NPR did not consider that the opposite might be true — that government programs have made being alive, never mind raising children, increasingly expensive. In California, where the birthrate is among the lowest in the nation, the cost of living is also the highest in the nation, driven by such highly regulated but essential industries as home building, insurance, health care, energy. Taxes are among the nation’s very highest. All of that is anti-family. So is the fact that Californians pay more for public education than almost all other states and yet produce the nation’s most baleful results. State lawmakers have undermined the rights of parents over their own children, making the state a kind of co-parent in family life. In that relationship, in matters of gender identity, vaccines, abortion, school curriculum, and more, the state is increasingly in the power position. The right of parents to work flexibly as freelancers — as truck drivers, programmers, photographers, translators, writers, Pilates instructors, and wedding planners, for instance — is under assault by union-backed lawmakers who regard independent contractors as a threat to the One Big Fist of organized labor.

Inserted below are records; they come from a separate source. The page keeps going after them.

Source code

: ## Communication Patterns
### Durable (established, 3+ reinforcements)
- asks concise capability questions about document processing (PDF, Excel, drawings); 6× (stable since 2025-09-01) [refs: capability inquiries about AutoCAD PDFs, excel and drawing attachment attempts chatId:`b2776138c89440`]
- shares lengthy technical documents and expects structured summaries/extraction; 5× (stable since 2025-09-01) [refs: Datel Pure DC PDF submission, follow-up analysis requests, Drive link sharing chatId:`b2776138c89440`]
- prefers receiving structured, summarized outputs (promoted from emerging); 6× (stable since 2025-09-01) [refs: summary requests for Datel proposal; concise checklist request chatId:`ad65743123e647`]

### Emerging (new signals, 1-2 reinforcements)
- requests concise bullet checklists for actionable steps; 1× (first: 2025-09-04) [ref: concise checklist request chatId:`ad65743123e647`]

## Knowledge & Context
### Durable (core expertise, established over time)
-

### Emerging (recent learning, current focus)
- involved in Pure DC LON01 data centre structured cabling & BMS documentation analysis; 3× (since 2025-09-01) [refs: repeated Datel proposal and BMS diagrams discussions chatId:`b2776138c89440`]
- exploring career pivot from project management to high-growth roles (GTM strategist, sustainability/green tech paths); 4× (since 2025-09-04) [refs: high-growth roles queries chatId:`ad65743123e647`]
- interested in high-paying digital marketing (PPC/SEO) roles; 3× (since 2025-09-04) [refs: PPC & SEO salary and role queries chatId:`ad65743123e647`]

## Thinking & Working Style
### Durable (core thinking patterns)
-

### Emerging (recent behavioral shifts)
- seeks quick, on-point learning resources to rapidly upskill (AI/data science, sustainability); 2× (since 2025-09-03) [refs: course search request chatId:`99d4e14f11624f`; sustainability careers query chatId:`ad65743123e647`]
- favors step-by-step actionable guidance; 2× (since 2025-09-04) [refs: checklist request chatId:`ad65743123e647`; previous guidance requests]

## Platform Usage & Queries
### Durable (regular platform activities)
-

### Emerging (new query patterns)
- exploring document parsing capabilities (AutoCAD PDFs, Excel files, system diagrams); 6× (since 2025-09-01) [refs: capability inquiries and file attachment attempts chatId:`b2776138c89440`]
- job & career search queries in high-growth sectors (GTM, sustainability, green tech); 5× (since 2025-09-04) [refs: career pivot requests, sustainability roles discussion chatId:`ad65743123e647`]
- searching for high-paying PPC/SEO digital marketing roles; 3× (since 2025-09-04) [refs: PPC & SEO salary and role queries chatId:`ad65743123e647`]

And of course, there’s the widespread cultural fear, not limited to California but embedded here like an invasive plant species, of anything conservative. Indeed, the NPR story concludes with the possibility that all of this talk of demographic decline is merely the pointy end of the authoritarian spear — “a threat to women.” A South Carolina woman told NPR, “She is suspicious of right-wing political leaders’ motives.” “I think they just want to use women to have babies,” she said, “and maybe that would also distract the mothers, or the mothers-to-be, from pursuing other things in life, maybe other career goals.”
Coincidentally, last week, California Governor Gavin Newsom made that same claim while touring South Carolina, the likely first-in-the-nation Democratic presidential primary. “What we’re experiencing is America in reverse,” he told one audience. Republicans are “trying to bring us back to a pre-1960s world on voting rights — you know it well. Civil rights, LGBTQ rights, women’s rights and not just access to abortion, but also access to simple reproductive care, contraception. . . . It’s a moment that few of us could have imagined.”
In fact, recalling the story of Paul Ehrlich — his strategic alarmism, the lies and mischaracterizations, and especially the classic California optimism about the necessary role of government in meticulously planning the lives of individual people — we’ve seen this act before. We don’t need to “imagine.” We know these kinds of “moments” too well.